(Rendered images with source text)
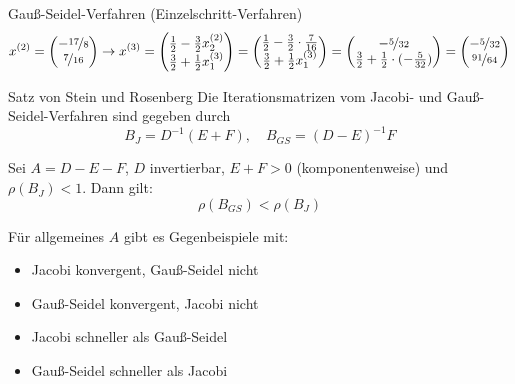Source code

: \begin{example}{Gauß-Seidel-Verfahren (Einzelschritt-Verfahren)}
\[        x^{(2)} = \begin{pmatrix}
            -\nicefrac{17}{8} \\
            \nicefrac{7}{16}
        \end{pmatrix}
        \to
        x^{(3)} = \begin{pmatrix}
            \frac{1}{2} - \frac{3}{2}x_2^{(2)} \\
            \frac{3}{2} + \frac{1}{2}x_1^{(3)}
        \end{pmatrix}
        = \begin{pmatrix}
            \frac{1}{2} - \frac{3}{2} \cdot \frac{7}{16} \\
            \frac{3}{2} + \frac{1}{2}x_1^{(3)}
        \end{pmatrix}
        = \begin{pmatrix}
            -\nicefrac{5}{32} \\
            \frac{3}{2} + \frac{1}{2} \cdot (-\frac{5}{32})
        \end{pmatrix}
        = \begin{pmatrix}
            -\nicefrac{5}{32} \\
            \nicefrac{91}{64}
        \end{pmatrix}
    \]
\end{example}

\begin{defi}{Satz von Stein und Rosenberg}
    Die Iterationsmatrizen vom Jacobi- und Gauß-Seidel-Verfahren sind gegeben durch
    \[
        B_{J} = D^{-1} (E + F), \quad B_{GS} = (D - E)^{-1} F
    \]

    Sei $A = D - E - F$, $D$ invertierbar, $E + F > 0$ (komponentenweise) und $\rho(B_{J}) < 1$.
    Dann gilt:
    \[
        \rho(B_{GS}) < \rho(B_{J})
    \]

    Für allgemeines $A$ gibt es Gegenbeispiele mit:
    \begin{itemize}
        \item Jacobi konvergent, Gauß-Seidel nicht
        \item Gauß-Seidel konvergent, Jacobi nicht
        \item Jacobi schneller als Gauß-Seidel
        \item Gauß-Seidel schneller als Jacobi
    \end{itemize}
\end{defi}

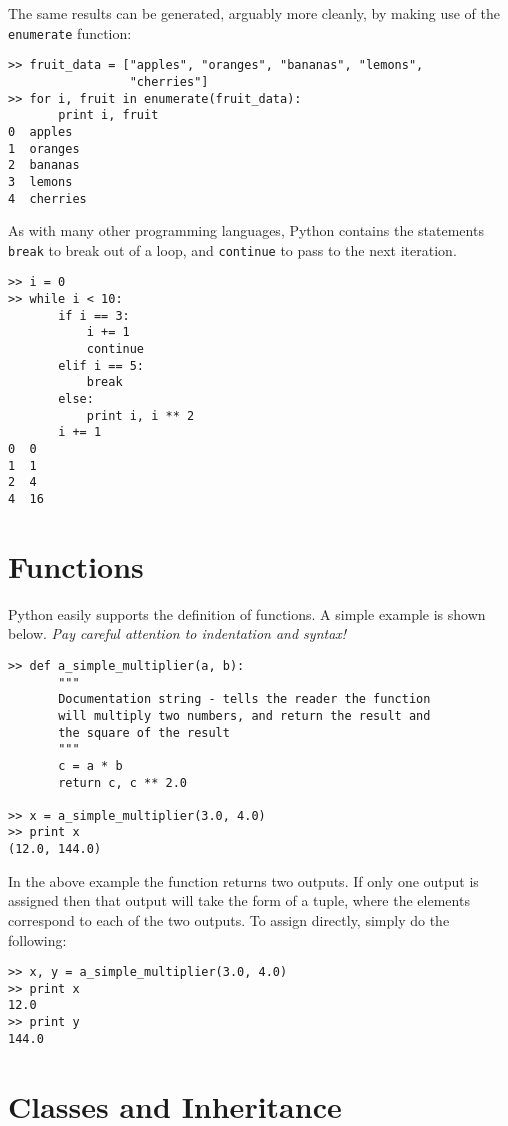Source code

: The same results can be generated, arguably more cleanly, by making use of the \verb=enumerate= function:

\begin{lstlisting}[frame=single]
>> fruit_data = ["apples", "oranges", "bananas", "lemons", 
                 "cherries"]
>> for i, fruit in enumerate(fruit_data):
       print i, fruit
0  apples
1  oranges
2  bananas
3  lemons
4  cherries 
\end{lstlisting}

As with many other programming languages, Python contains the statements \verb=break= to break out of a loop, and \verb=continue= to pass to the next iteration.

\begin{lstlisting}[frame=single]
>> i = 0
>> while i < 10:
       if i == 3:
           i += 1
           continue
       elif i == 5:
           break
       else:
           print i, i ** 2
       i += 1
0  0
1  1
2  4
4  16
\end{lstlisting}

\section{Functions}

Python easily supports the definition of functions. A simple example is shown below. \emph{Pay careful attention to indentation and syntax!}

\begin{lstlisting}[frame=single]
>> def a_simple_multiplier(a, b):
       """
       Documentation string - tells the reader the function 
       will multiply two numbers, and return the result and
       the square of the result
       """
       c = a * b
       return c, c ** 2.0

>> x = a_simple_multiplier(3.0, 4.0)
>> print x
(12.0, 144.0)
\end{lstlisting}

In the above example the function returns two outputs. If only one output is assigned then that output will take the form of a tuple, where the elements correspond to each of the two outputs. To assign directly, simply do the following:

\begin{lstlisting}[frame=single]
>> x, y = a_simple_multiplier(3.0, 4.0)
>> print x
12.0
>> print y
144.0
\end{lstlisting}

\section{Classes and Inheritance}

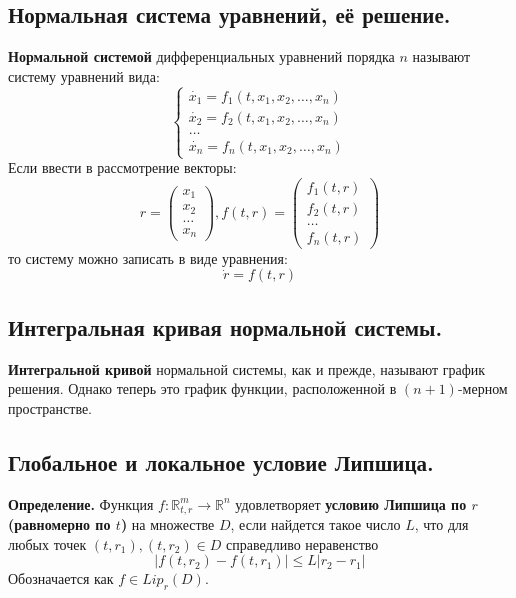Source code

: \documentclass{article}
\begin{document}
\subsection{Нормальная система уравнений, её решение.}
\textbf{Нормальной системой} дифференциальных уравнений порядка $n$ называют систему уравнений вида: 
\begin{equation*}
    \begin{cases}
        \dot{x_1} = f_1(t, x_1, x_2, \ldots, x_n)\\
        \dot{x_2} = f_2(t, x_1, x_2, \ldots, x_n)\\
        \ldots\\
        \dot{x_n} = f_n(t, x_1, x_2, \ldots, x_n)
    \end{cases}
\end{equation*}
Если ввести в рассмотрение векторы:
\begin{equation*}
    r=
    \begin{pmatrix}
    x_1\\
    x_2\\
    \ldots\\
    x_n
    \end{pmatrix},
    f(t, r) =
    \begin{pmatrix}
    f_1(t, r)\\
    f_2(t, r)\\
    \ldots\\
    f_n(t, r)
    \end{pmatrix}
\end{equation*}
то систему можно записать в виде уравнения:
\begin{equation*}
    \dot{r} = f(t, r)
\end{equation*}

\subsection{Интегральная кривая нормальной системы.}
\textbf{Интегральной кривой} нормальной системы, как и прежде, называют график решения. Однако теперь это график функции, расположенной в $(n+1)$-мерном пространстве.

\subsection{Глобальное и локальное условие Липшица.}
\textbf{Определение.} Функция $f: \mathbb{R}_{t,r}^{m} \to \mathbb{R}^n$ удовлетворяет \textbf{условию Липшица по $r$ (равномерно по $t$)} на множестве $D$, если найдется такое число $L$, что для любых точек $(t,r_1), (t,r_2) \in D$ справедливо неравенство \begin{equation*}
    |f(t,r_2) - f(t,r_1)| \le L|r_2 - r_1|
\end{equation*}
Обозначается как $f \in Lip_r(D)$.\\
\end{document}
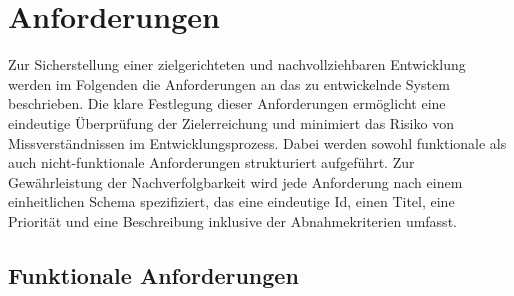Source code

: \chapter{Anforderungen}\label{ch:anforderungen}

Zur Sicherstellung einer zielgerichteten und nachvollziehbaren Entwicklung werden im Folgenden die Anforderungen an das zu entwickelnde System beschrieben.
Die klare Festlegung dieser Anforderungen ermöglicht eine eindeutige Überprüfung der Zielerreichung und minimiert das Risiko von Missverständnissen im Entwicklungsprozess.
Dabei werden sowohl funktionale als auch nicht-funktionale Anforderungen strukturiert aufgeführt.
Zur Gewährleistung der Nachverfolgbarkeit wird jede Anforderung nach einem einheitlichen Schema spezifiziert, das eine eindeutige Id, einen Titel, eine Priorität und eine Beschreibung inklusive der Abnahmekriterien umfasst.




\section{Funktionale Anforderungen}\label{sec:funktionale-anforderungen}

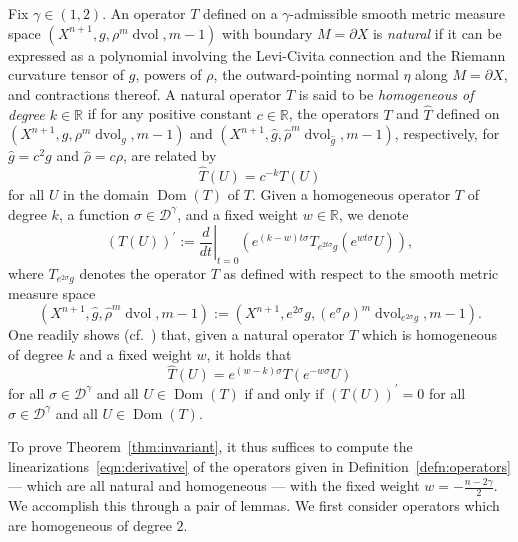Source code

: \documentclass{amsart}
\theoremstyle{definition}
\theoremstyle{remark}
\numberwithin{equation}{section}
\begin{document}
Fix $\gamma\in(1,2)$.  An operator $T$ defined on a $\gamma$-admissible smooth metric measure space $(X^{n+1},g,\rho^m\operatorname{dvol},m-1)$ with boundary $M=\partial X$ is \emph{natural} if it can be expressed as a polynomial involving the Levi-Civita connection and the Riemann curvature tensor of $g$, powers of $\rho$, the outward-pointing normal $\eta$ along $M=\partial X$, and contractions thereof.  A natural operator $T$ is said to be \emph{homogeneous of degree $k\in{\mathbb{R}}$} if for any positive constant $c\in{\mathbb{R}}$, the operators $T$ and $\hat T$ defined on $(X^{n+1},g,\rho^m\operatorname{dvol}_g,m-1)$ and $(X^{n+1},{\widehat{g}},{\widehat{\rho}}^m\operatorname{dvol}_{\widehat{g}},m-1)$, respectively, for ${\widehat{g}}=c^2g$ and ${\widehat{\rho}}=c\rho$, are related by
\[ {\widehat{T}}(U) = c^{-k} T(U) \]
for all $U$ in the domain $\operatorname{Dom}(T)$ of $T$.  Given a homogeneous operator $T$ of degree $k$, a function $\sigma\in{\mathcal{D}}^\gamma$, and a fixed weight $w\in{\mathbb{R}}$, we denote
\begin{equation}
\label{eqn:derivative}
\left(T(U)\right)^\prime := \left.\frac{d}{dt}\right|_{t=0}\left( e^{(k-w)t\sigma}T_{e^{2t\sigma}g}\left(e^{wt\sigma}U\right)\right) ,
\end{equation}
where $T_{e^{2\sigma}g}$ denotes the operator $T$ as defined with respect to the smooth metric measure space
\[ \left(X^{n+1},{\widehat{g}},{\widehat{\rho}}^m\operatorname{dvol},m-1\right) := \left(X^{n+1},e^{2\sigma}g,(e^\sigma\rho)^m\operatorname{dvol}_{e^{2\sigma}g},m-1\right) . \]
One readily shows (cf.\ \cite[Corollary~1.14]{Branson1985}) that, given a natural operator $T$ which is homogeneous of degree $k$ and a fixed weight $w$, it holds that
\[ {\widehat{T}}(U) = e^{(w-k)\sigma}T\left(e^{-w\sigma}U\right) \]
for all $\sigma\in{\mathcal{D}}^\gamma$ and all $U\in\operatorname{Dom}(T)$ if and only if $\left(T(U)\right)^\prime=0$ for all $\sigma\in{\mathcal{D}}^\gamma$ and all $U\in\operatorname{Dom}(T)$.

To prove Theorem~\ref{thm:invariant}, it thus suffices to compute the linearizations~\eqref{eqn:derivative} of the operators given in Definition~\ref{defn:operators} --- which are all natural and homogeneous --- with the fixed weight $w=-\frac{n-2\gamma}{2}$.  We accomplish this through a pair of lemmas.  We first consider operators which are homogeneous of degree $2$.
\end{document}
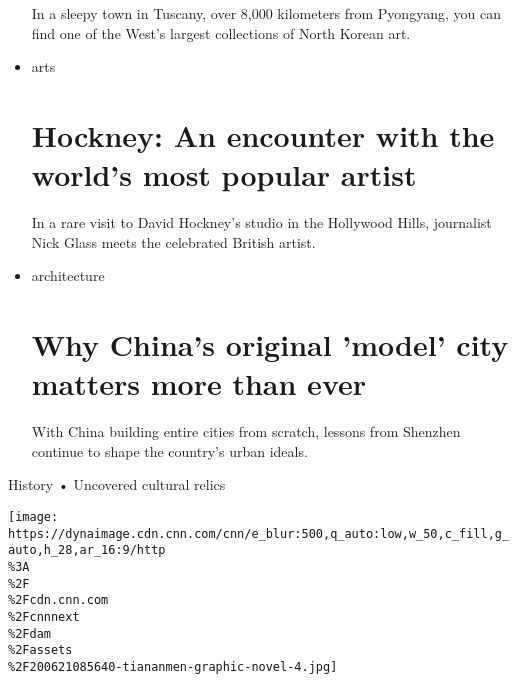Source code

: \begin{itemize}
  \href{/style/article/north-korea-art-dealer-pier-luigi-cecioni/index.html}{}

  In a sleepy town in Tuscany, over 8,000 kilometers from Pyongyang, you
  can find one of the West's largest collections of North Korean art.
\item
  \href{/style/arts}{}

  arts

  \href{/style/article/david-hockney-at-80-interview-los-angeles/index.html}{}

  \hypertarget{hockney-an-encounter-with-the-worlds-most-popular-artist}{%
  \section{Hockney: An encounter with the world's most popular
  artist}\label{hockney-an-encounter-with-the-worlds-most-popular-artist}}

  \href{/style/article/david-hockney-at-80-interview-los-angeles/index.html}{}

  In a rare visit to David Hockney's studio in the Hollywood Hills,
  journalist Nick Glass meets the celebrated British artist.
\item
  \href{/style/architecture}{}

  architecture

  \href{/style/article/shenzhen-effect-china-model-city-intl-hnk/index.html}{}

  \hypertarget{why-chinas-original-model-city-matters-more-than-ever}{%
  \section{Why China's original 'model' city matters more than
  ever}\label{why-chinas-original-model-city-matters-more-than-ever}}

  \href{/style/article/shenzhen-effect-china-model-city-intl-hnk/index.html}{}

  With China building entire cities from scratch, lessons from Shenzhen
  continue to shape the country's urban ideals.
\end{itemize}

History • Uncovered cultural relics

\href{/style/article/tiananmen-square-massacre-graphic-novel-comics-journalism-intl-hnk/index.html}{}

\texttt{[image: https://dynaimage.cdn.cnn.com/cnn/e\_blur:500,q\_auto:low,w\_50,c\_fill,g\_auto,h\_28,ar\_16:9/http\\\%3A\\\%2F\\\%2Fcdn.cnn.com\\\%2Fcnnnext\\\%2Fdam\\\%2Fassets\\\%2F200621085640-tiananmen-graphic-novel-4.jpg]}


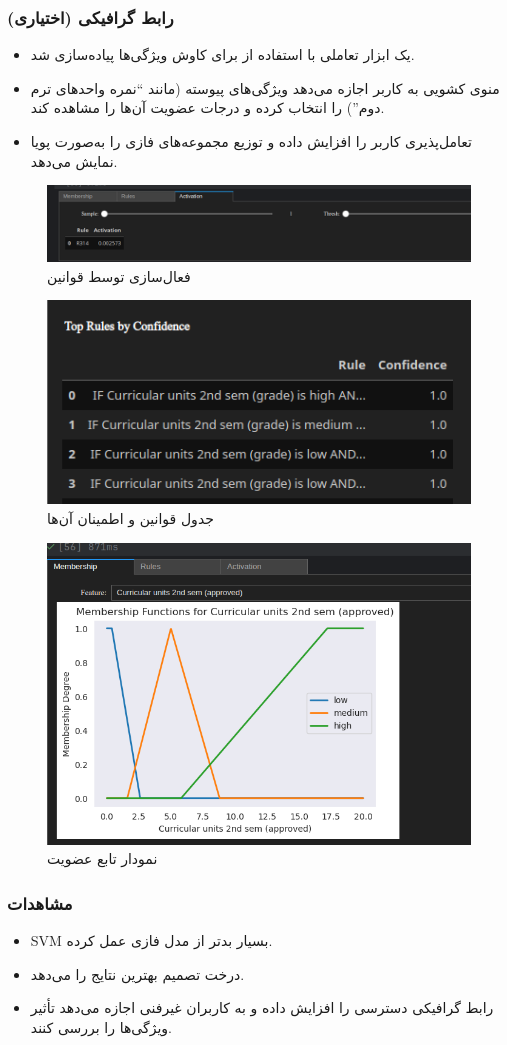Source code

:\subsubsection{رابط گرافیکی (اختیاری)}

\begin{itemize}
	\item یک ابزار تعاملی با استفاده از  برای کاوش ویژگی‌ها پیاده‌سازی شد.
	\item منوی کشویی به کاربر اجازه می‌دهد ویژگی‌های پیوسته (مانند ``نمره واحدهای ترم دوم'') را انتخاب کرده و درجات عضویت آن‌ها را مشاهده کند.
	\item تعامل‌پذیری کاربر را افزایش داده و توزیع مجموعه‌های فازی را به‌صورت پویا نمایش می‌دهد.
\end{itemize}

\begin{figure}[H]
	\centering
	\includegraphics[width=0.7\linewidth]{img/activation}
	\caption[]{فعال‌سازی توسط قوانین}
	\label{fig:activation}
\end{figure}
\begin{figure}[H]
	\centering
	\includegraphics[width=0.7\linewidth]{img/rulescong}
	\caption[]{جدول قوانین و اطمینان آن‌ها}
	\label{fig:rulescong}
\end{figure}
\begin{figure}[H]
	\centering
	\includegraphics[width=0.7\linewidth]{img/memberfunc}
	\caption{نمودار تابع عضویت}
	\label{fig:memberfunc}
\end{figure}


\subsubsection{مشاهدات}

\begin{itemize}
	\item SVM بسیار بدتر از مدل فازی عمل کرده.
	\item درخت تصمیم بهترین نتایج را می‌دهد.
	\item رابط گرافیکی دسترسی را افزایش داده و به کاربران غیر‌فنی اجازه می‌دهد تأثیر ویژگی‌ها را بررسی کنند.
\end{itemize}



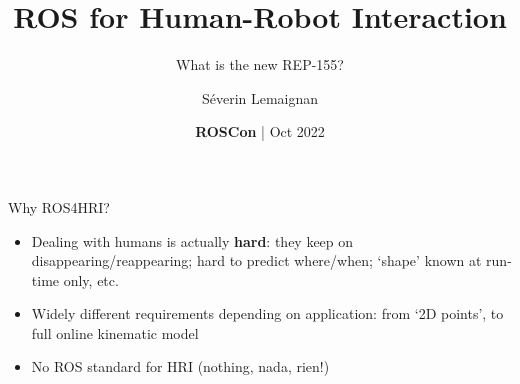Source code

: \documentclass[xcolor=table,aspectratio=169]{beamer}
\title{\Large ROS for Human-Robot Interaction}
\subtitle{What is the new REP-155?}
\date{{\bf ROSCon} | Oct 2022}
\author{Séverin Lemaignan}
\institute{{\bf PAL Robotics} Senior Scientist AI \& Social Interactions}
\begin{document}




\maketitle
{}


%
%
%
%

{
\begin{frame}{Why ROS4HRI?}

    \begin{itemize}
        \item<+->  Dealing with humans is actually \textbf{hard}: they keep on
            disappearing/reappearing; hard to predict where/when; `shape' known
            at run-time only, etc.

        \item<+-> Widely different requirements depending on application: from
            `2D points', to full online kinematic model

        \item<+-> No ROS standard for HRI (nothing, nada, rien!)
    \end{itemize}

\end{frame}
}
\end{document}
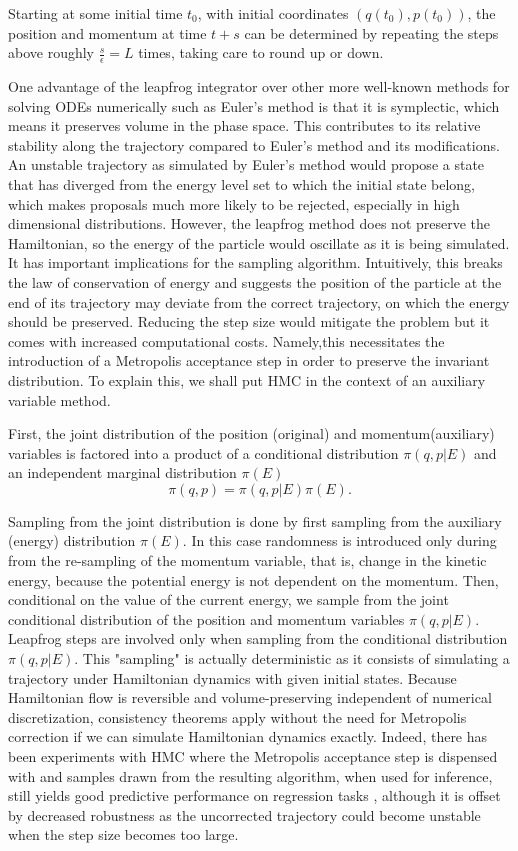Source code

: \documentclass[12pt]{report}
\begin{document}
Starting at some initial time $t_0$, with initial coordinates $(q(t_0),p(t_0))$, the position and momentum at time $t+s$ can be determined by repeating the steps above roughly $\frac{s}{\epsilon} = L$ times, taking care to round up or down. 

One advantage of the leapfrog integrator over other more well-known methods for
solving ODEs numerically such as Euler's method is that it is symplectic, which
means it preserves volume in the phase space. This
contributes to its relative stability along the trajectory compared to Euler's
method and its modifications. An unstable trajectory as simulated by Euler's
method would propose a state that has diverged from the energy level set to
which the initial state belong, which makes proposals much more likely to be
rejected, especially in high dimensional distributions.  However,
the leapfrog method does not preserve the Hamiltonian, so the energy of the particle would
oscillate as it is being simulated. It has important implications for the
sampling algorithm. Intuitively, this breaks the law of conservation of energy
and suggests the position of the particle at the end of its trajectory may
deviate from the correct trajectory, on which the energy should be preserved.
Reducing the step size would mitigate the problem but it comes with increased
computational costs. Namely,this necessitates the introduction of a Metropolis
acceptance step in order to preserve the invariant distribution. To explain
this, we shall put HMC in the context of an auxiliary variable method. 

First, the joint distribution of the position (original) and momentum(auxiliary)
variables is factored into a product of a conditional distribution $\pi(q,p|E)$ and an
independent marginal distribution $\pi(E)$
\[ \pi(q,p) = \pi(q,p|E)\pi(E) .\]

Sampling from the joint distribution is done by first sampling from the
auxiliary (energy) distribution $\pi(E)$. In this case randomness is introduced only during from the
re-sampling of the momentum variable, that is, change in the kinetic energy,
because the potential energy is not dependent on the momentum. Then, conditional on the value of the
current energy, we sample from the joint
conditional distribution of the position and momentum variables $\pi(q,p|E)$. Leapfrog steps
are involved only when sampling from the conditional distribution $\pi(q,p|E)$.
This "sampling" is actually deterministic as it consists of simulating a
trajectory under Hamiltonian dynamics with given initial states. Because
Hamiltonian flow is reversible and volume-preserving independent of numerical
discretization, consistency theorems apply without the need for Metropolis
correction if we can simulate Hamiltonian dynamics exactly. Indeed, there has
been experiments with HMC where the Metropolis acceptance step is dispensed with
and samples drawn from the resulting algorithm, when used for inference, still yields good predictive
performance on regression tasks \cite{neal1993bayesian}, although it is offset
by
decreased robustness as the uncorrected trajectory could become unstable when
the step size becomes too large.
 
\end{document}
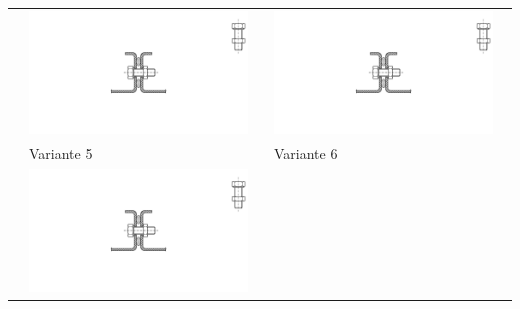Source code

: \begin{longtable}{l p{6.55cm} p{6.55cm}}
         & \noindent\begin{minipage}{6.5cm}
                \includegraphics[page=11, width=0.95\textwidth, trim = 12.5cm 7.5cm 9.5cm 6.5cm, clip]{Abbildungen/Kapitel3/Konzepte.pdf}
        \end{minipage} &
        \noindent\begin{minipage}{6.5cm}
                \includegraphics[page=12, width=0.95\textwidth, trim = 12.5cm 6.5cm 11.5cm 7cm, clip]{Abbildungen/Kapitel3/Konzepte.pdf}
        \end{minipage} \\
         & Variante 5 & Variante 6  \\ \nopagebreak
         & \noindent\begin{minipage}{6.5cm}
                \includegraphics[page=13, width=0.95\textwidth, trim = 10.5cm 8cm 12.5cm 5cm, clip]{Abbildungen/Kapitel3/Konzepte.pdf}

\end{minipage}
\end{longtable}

_Description of the task_
Every line above from the one with "то систему можно" down to the one with "Zur Sicherstellung einer" must be written out exactly, and no picture may appear.

_Problem solution_
то систему можно записать в виде уравнения:
\begin{equation*}
    \dot{r} = f(t, r)
\end{equation*}

\subsection{Интегральная кривая нормальной системы.}
\textbf{Интегральной кривой} нормальной системы, как и прежде, называют график решения. Однако теперь это график функции, расположенной в $(n+1)$-мерном пространстве.

\subsection{Глобальное и локальное условие Липшица.}
\textbf{Определение.} Функция $f: \mathbb{R}_{t,r}^{m} \to \mathbb{R}^n$ удовлетворяет \textbf{условию Липшица по $r$ (равномерно по $t$)} на множестве $D$, если найдется такое число $L$, что для любых точек $(t,r_1), (t,r_2) \in D$ справедливо неравенство \begin{equation*}
    |f(t,r_2) - f(t,r_1)| \le L|r_2 - r_1|
\end{equation*}
Обозначается как $f \in Lip_r(D)$.\\
\end{document}
Source code

: \chapter{Anforderungen}\label{ch:anforderungen}

Zur Sicherstellung einer zielgerichteten und nachvollziehbaren Entwicklung werden im Folgenden die Anforderungen an das zu entwickelnde System beschrieben.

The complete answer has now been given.